Don’t talk about politics at the data table

Recent headlines have fanned speculation that economic data faces the risk of becoming politicized or privatized. There are practical reasons why such an extreme outcome is unlikely. For one, the private sector simply cannot match the breadth of the government’s data-gathering effort (which already includes private-sector data). 

However, concerns over data reliability reinforce an important point about the current market backdrop: it is simply another factor adding to the uncertainty already shaping fixed income markets. A more immediate issue than data bias is that underresourced agencies may require more time to ingest and interpret the incoming information. That means the possibility of wider swings in subsequent revisions, like what we recently saw in labor market data.

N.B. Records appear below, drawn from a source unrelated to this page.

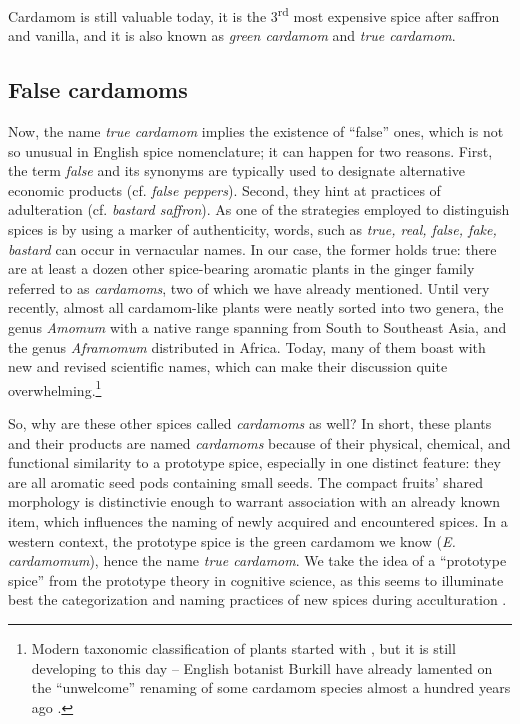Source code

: \documentclass[12pt]{article}
\begin{document}
Cardamom is still valuable today, it is the 3\textsuperscript{rd} most expensive spice after saffron and vanilla, and it is also known as \textit{green cardamom} and \textit{true cardamom}. 



\subsection{False cardamoms}

Now, the name \textit{true cardamom} implies the existence of ``false'' ones, which is not so unusual in English spice nomenclature; it can happen for two reasons. First, the term \textit{false} and its synonyms are typically used to designate alternative economic products (cf. \textit{false peppers}). Second, they hint at practices of adulteration (cf. \textit{bastard saffron}). As one of the strategies employed to distinguish spices is by using a marker of authenticity, words, such as \textit{true, real, false, fake, bastard} can occur in vernacular names. In our case, the former holds true: there are at least a dozen other spice-bearing aromatic plants in the ginger family referred to as \textit{cardamoms}, two of which we have already mentioned. Until very recently, almost all cardamom-like plants were neatly sorted into two genera, the genus \textit{Amomum} with a native range spanning from South to Southeast Asia, and the genus \textit{Aframomum} distributed in Africa. Today, many of them boast with new and revised scientific names, which can make their discussion quite overwhelming.\footnote{Modern taxonomic classification of plants started with \textcite{linnaeus_1758_systema}, but it is still developing to this day -- English botanist Burkill have already lamented on the ``unwelcome'' renaming of some cardamom species almost a hundred years ago \parencite[see][]{burkill_1930_cardamoms}.}

So, why are these other spices called \textit{cardamoms} as well? In short, these plants and their products are named \textit{cardamoms} because of their physical, chemical, and functional similarity to a prototype spice, especially in one distinct feature: they are all aromatic seed pods containing small seeds. The compact fruits' shared morphology is distinctivie enough to warrant association with an already known item, which influences the naming of newly acquired and encountered spices. In a western context, the prototype spice is the green cardamom we know (\textit{E. cardamomum}), hence the name \textit{true cardamom}. We take the idea of a ``prototype spice'' from the prototype theory in cognitive science, as this seems to illuminate best the categorization and naming practices of new spices during acculturation \Parencite[see][]{parti_2023_mapping}.
\end{document}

U.S. labor enters a cautious phase

Recent jobs data is a reminder that the headline unemployment rate often masks important underlying shifts. The 144,000 and 147,000 private-sector payroll gains in May and June were revised down to just 19,000 and 14,000, respectively, mirroring the broader pattern of negative adjustments across major industries. Construction employment is flattening, manufacturing remains a drag, and recent gains in state and local government hiring have started to reverse. 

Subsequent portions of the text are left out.